Task statement → Every entry is to be written out word for word.

Source data →

§

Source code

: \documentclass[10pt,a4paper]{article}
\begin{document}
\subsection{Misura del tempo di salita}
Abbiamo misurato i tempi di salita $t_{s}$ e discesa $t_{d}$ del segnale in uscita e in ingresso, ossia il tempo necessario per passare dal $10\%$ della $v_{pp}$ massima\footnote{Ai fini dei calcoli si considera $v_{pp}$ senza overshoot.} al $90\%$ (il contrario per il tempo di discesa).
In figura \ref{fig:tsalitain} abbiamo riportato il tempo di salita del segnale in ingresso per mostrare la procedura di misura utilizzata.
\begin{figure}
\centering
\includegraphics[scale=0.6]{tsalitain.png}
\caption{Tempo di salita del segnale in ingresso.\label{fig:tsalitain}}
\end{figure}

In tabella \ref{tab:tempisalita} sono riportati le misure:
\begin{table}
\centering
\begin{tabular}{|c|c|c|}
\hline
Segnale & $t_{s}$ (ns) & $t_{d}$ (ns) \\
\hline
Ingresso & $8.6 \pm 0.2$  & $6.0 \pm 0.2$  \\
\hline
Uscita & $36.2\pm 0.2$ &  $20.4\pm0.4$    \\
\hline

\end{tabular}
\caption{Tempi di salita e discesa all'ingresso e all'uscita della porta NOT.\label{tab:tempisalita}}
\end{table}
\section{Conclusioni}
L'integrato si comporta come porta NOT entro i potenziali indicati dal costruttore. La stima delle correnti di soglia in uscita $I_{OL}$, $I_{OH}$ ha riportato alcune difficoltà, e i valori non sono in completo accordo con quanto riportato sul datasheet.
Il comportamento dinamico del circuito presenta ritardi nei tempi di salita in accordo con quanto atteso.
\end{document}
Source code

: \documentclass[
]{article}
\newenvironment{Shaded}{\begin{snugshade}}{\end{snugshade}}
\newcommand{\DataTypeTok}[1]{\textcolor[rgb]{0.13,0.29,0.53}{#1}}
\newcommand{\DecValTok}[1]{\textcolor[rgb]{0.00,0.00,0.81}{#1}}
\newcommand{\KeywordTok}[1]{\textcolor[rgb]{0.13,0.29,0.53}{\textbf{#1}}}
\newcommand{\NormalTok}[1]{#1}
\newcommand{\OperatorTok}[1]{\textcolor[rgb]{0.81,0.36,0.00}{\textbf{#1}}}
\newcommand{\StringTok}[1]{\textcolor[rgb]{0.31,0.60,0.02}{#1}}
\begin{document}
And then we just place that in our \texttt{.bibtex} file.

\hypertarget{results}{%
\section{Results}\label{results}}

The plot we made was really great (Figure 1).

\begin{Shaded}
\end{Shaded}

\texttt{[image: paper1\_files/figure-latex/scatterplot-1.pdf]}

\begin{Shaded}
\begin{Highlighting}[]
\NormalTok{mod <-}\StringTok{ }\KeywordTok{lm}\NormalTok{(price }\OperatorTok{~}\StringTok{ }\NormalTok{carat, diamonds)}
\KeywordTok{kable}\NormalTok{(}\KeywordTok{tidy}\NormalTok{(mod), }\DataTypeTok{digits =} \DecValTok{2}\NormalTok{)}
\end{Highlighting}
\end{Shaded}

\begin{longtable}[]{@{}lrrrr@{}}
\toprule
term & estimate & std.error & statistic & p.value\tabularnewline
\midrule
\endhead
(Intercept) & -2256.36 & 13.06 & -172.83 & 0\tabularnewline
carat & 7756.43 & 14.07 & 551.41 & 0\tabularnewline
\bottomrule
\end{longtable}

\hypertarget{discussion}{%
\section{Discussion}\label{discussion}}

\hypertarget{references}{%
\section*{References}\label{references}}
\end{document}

§

Solution for this task →
Source code

: \documentclass[10pt,a4paper]{article}
\begin{document}
\subsection{Misura del tempo di salita}
Abbiamo misurato i tempi di salita $t_{s}$ e discesa $t_{d}$ del segnale in uscita e in ingresso, ossia il tempo necessario per passare dal $10\%$ della $v_{pp}$ massima\footnote{Ai fini dei calcoli si considera $v_{pp}$ senza overshoot.} al $90\%$ (il contrario per il tempo di discesa).
In figura \ref{fig:tsalitain} abbiamo riportato il tempo di salita del segnale in ingresso per mostrare la procedura di misura utilizzata.
\begin{figure}
\centering
\includegraphics[scale=0.6]{tsalitain.png}
\caption{Tempo di salita del segnale in ingresso.\label{fig:tsalitain}}
\end{figure}

In tabella \ref{tab:tempisalita} sono riportati le misure:
\begin{table}
\centering
\begin{tabular}{|c|c|c|}
\hline
Segnale & $t_{s}$ (ns) & $t_{d}$ (ns) \\
\hline
Ingresso & $8.6 \pm 0.2$  & $6.0 \pm 0.2$  \\
\hline
Uscita & $36.2\pm 0.2$ &  $20.4\pm0.4$    \\
\hline

\end{tabular}
\caption{Tempi di salita e discesa all'ingresso e all'uscita della porta NOT.\label{tab:tempisalita}}
\end{table}
\section{Conclusioni}
L'integrato si comporta come porta NOT entro i potenziali indicati dal costruttore. La stima delle correnti di soglia in uscita $I_{OL}$, $I_{OH}$ ha riportato alcune difficoltà, e i valori non sono in completo accordo con quanto riportato sul datasheet.
Il comportamento dinamico del circuito presenta ritardi nei tempi di salita in accordo con quanto atteso.
\end{document}
Source code

: \documentclass[
]{article}
\newenvironment{Shaded}{\begin{snugshade}}{\end{snugshade}}
\newcommand{\DataTypeTok}[1]{\textcolor[rgb]{0.13,0.29,0.53}{#1}}
\newcommand{\DecValTok}[1]{\textcolor[rgb]{0.00,0.00,0.81}{#1}}
\newcommand{\KeywordTok}[1]{\textcolor[rgb]{0.13,0.29,0.53}{\textbf{#1}}}
\newcommand{\NormalTok}[1]{#1}
\newcommand{\OperatorTok}[1]{\textcolor[rgb]{0.81,0.36,0.00}{\textbf{#1}}}
\newcommand{\StringTok}[1]{\textcolor[rgb]{0.31,0.60,0.02}{#1}}
\begin{document}
And then we just place that in our \texttt{.bibtex} file.

\hypertarget{results}{%
\section{Results}\label{results}}

The plot we made was really great (Figure 1).

\begin{Shaded}
\end{Shaded}

\texttt{[image: paper1\_files/figure-latex/scatterplot-1.pdf]}

\begin{Shaded}
\begin{Highlighting}[]
\NormalTok{mod <-}\StringTok{ }\KeywordTok{lm}\NormalTok{(price }\OperatorTok{~}\StringTok{ }\NormalTok{carat, diamonds)}
\KeywordTok{kable}\NormalTok{(}\KeywordTok{tidy}\NormalTok{(mod), }\DataTypeTok{digits =} \DecValTok{2}\NormalTok{)}
\end{Highlighting}
\end{Shaded}

\begin{longtable}[]{@{}lrrrr@{}}
\toprule
term & estimate & std.error & statistic & p.value\tabularnewline
\midrule
\endhead
(Intercept) & -2256.36 & 13.06 & -172.83 & 0\tabularnewline
carat & 7756.43 & 14.07 & 551.41 & 0\tabularnewline
\bottomrule
\end{longtable}

\hypertarget{discussion}{%
\section{Discussion}\label{discussion}}

\hypertarget{references}{%
\section*{References}\label{references}}
\end{document}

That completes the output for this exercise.